About this exercise. Transcribe the data below verbatim from the line with "including diffusion, decay, cell-based" to the line with "three faults), recovers". Include both of those lines.

START Input for this task

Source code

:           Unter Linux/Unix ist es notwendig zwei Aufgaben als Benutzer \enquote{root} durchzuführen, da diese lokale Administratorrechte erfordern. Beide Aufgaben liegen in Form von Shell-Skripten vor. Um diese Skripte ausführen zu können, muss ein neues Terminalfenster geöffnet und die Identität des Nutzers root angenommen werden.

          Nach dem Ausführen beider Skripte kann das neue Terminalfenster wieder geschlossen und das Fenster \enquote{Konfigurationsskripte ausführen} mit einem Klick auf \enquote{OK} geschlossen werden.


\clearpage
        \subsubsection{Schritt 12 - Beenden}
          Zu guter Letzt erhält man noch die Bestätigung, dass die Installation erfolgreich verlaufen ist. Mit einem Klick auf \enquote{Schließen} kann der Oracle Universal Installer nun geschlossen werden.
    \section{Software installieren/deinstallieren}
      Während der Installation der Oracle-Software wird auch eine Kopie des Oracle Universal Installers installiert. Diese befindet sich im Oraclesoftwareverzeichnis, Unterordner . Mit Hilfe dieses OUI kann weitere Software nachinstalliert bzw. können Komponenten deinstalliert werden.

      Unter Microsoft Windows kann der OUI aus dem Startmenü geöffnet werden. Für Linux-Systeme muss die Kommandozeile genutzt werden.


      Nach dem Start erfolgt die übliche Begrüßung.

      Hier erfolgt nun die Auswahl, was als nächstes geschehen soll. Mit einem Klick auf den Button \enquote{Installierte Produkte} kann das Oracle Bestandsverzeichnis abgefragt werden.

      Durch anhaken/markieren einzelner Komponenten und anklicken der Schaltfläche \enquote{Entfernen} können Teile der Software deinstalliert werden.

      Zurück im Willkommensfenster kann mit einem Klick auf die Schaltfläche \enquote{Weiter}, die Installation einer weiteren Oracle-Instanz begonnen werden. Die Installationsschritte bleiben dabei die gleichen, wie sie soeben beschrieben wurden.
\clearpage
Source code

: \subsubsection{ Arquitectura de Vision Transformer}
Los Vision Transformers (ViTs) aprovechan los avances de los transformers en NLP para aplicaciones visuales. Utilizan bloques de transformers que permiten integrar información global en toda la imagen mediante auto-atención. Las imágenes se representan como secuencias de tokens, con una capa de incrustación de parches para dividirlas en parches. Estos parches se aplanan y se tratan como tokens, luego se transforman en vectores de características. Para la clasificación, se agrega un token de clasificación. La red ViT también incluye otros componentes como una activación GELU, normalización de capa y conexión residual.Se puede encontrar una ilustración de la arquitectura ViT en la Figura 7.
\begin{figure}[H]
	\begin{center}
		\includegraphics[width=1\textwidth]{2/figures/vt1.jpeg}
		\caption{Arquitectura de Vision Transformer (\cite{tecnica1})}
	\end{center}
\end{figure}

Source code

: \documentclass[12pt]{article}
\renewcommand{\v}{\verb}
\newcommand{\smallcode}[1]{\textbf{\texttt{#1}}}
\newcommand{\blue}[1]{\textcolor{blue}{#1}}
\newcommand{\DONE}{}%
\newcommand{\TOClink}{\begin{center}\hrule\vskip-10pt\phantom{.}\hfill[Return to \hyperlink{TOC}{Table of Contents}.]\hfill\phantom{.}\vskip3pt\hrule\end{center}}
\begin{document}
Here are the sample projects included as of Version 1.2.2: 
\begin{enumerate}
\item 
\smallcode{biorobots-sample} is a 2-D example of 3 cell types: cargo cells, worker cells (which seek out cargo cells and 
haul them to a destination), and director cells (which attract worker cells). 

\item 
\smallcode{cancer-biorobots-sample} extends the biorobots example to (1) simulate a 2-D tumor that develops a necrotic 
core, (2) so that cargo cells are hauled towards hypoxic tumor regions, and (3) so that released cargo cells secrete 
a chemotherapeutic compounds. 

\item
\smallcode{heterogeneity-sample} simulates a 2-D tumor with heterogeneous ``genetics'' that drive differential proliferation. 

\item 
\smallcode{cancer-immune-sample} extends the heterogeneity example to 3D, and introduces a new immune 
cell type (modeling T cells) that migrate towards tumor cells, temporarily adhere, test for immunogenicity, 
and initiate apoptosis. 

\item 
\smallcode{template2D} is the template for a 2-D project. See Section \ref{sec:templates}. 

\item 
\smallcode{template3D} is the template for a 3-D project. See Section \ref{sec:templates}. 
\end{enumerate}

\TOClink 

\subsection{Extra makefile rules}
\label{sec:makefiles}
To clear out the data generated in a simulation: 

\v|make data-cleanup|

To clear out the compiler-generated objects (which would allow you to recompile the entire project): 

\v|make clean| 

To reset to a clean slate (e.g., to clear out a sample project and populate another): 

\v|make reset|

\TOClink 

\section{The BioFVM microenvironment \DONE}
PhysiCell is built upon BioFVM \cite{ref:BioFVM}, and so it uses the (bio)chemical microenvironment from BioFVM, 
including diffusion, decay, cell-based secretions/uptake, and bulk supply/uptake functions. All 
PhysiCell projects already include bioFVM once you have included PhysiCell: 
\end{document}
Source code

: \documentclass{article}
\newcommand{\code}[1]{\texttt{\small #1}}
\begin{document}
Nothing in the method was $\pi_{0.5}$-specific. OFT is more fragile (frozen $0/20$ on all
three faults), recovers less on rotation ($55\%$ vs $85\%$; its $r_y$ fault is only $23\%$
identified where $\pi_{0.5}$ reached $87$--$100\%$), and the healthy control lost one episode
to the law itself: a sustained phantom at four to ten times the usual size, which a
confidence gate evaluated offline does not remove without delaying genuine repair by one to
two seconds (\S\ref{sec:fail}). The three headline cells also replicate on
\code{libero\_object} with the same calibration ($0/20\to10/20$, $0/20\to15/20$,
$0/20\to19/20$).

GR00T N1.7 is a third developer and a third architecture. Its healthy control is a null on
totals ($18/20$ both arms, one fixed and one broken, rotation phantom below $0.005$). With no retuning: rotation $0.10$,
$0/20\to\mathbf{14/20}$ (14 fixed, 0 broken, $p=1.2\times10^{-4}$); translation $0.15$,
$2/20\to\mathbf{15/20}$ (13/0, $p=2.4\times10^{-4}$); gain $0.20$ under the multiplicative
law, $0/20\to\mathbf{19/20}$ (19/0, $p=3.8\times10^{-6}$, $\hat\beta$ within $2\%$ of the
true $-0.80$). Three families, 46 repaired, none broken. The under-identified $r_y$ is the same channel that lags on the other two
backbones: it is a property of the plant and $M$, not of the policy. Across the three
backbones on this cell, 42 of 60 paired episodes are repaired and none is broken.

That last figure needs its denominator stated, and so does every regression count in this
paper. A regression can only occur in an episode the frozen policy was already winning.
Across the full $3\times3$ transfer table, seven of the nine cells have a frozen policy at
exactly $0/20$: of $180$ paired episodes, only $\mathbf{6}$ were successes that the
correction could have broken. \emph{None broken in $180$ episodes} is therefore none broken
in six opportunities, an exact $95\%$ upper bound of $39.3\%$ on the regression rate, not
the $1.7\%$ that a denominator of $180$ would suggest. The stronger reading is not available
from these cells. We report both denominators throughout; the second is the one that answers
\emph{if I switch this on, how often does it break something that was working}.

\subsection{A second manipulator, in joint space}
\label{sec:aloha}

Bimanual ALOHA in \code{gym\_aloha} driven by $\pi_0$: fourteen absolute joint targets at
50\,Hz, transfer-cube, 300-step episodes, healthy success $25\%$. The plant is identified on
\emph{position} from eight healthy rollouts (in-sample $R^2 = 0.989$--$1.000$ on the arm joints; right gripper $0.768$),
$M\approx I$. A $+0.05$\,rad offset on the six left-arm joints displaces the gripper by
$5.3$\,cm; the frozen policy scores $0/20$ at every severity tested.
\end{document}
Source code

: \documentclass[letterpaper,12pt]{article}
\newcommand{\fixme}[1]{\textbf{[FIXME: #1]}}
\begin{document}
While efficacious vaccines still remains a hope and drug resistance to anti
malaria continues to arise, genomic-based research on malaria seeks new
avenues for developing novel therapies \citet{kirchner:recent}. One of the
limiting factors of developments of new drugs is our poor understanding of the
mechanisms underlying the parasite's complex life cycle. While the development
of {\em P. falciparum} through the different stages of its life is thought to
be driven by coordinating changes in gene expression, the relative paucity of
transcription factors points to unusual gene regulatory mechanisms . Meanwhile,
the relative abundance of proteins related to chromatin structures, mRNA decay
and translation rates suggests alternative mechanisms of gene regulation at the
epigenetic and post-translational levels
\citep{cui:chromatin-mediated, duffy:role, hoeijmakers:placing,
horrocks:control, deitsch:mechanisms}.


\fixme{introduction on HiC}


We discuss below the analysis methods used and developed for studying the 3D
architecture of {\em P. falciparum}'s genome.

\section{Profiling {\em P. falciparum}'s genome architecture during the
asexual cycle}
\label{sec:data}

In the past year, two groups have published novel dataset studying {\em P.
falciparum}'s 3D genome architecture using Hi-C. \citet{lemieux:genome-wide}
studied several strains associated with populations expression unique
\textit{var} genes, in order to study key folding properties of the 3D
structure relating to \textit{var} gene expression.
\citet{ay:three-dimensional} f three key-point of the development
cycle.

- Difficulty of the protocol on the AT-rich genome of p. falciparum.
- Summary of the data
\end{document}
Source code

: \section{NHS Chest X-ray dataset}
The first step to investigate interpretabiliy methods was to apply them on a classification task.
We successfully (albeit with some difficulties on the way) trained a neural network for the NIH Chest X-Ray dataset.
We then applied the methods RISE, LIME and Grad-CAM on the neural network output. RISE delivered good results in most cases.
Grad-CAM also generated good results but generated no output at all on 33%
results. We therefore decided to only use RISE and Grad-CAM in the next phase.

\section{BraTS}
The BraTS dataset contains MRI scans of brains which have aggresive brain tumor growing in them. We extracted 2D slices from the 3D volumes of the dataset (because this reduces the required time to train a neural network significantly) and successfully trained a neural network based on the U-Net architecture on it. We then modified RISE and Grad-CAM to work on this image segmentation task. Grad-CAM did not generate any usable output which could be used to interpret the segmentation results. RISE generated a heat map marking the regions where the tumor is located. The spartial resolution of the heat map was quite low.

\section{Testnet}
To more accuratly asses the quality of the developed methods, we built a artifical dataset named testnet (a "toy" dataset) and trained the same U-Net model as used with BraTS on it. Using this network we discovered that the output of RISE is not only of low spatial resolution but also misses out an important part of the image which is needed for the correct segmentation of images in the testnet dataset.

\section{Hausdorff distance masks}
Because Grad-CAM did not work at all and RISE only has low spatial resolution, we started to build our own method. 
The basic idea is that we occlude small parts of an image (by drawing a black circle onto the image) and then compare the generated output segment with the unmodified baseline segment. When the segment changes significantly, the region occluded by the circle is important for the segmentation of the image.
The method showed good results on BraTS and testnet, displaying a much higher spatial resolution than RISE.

END Input for this task

Solution.
including diffusion, decay, cell-based secretions/uptake, and bulk supply/uptake functions. All 
PhysiCell projects already include bioFVM once you have included PhysiCell: 
\end{document}
Source code

: \documentclass{article}
\newcommand{\code}[1]{\texttt{\small #1}}
\begin{document}
Nothing in the method was $\pi_{0.5}$-specific. OFT is more fragile (frozen $0/20$ on all
three faults), recovers less on rotation ($55\%$ vs $85\%$; its $r_y$ fault is only $23\%$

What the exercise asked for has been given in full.